The advert, titled ‘Summer of Love’, is set to the 2018 song ‘Boasty’ by Wiley, featuring Idris Elba, and shows the women – who haven’t been photoshopped or retouched – dancing around in summer dresses and swimming costumes.
“Don’t let body hang-ups hold you back,” the voiceover states. “Because every body is beautiful. This is the summer of love yourself.”
People on social media have been quick to heap praise on the campaign, which launched in the same week as a new series of Love Island was criticised for its lack of body diversity on screen.
“Sorrryyy but every brand best listen up and take note because this is how you do an ad campaign,” wrote one person below the ad on Instagram.
Another commenter said: “Real diversity. Not ‘oh look some [thin] fat people’ as a token gesture.
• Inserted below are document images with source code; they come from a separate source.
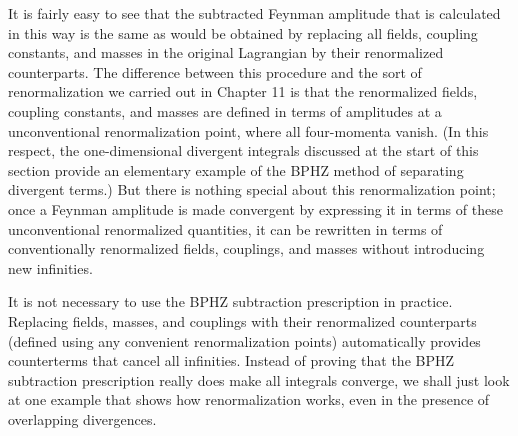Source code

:It is fairly easy to see that the subtracted Feynman amplitude that is
calculated in this way is the same as would be obtained by replacing all
fields, coupling constants, and masses in the original Lagrangian by their
renormalized counterparts. The difference between this procedure and the
sort of renormalization we carried out in Chapter 11 is that the renormalized
fields, coupling constants, and masses are defined in terms of amplitudes at
a unconventional renormalization point, where all four-momenta vanish. (In
this respect, the one-dimensional divergent integrals discussed at the start
of this section provide an elementary example of the BPHZ method of
separating divergent terms.) But there is nothing special about this
renormalization point; once a Feynman amplitude is made convergent by
expressing it in terms of these unconventional renormalized quantities, it
can be rewritten in terms of conventionally renormalized fields, couplings,
and masses without introducing new infinities.

It is not necessary to use the BPHZ subtraction prescription in practice.
Replacing fields, masses, and couplings with their renormalized counterparts
(defined using any convenient renormalization points) automatically provides
counterterms that cancel all infinities. Instead of proving that the BPHZ
subtraction prescription really does make all integrals converge, we shall
just look at one example that shows how renormalization works, even in the
presence of overlapping divergences.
No ‘this is the new size 6’ to shame thinner ladies just lots of different types of ladies; just like the real world and just yes!”
One person admitted they actually cried when they first watched the ad: “Saw this on TV for the first time last night and genuinely got a little happy tear!”
A parent said: “This is exactly the kind of advertising I want my daughters to see on the TV. Love it.”
Several commenters said they would now be shopping with the brand, which is also available at Argos.
In February 2019 the supermarket released a lingerie advert also welcomed by female customers, called ‘All Boobs Welcome’. It featured real women in only their bras explaining what they nicknamed their boobs. The answers ranged from knockers, to fried eggs, crumb catchers, and curiously ‘Ant and Dec’.
A spokesperson for Tu said of the new ad: “Conversations about our bodies should empower us, make us feel positively fabulous and encourage us to be kind to ourselves and work towards loving what we have.”
One person summed up what everyone else was thinking, saying: “At last, diversity! Well done.”